═════ AVAILABLE RECORDS

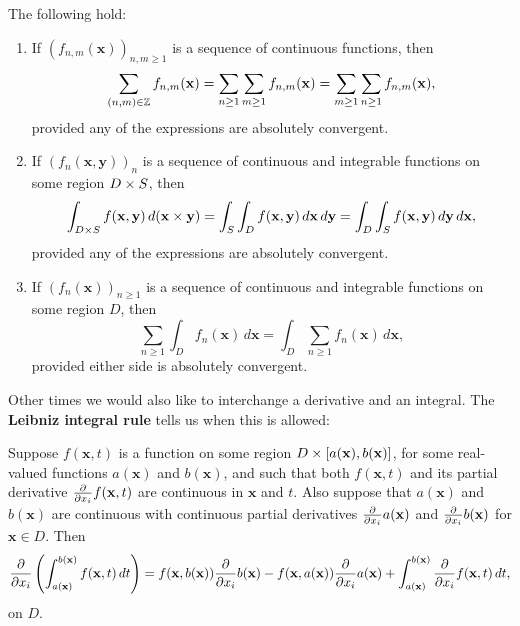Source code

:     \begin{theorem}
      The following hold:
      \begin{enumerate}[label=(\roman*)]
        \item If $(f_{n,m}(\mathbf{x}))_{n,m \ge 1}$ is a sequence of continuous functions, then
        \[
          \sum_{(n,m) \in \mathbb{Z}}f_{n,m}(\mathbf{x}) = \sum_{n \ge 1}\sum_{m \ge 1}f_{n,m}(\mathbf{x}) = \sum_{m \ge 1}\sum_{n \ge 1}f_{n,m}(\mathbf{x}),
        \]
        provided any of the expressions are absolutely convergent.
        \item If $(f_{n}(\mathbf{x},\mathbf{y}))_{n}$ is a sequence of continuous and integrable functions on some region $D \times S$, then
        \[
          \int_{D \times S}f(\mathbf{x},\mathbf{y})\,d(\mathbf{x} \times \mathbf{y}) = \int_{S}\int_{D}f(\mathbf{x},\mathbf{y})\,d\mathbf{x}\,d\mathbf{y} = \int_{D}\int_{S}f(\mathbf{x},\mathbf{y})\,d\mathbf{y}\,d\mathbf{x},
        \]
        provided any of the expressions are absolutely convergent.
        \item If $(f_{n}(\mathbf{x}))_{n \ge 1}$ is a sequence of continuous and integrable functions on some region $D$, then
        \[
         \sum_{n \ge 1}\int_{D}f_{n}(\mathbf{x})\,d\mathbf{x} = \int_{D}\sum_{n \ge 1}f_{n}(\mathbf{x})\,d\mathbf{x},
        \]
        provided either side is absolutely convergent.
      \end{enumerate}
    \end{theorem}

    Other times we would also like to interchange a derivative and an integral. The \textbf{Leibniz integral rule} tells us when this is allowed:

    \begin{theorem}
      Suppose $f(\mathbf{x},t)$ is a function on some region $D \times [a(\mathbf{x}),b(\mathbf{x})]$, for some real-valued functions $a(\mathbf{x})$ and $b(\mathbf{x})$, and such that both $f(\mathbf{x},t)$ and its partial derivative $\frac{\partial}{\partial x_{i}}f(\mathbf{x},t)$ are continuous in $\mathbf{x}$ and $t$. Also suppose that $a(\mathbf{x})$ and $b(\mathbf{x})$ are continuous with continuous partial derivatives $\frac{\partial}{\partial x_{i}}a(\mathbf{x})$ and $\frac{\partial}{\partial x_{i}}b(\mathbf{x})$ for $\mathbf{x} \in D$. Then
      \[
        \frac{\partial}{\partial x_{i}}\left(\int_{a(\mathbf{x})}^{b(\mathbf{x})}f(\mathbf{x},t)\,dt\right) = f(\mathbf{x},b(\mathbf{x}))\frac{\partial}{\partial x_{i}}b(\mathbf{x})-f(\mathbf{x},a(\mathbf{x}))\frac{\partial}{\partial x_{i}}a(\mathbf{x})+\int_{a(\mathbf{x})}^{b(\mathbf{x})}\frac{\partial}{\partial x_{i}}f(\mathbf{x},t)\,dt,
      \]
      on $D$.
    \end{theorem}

══════════
═════ AVAILABLE RECORDS

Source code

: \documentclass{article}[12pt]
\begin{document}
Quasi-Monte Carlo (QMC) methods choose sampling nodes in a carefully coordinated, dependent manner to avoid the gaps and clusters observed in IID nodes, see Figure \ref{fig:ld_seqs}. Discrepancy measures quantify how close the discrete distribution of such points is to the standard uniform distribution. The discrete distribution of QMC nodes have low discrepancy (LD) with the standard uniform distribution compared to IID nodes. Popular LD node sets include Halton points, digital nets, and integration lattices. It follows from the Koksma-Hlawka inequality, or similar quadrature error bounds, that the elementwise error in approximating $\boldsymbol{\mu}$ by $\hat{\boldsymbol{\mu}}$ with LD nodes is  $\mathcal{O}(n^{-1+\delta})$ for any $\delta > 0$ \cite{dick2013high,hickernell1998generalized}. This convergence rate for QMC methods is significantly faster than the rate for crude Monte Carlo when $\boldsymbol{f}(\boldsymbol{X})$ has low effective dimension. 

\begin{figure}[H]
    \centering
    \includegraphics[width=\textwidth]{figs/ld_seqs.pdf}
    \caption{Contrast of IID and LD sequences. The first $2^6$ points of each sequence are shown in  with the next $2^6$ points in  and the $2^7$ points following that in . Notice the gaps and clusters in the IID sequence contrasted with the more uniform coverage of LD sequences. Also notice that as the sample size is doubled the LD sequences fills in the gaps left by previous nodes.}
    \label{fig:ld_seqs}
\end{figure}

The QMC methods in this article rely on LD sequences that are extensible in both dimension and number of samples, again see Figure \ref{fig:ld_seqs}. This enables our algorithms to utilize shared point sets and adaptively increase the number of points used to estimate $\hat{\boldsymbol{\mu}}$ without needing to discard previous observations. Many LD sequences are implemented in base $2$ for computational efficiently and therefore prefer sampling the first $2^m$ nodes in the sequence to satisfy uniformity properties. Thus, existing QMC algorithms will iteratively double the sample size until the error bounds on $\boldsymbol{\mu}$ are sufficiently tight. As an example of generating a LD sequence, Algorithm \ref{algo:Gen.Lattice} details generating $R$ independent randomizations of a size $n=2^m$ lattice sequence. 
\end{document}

══════════

WHAT IS REQUIRED:
The string "sets" marks the lines to copy; report each of them from the data above.

OUTPUT FOR THIS TASK:
Quasi-Monte Carlo (QMC) methods choose sampling nodes in a carefully coordinated, dependent manner to avoid the gaps and clusters observed in IID nodes, see Figure \ref{fig:ld_seqs}. Discrepancy measures quantify how close the discrete distribution of such points is to the standard uniform distribution. The discrete distribution of QMC nodes have low discrepancy (LD) with the standard uniform distribution compared to IID nodes. Popular LD node sets include Halton points, digital nets, and integration lattices. It follows from the Koksma-Hlawka inequality, or similar quadrature error bounds, that the elementwise error in approximating $\boldsymbol{\mu}$ by $\hat{\boldsymbol{\mu}}$ with LD nodes is  $\mathcal{O}(n^{-1+\delta})$ for any $\delta > 0$ \cite{dick2013high,hickernell1998generalized}. This convergence rate for QMC methods is significantly faster than the rate for crude Monte Carlo when $\boldsymbol{f}(\boldsymbol{X})$ has low effective dimension. 
The QMC methods in this article rely on LD sequences that are extensible in both dimension and number of samples, again see Figure \ref{fig:ld_seqs}. This enables our algorithms to utilize shared point sets and adaptively increase the number of points used to estimate $\hat{\boldsymbol{\mu}}$ without needing to discard previous observations. Many LD sequences are implemented in base $2$ for computational efficiently and therefore prefer sampling the first $2^m$ nodes in the sequence to satisfy uniformity properties. Thus, existing QMC algorithms will iteratively double the sample size until the error bounds on $\boldsymbol{\mu}$ are sufficiently tight. As an example of generating a LD sequence, Algorithm \ref{algo:Gen.Lattice} details generating $R$ independent randomizations of a size $n=2^m$ lattice sequence. 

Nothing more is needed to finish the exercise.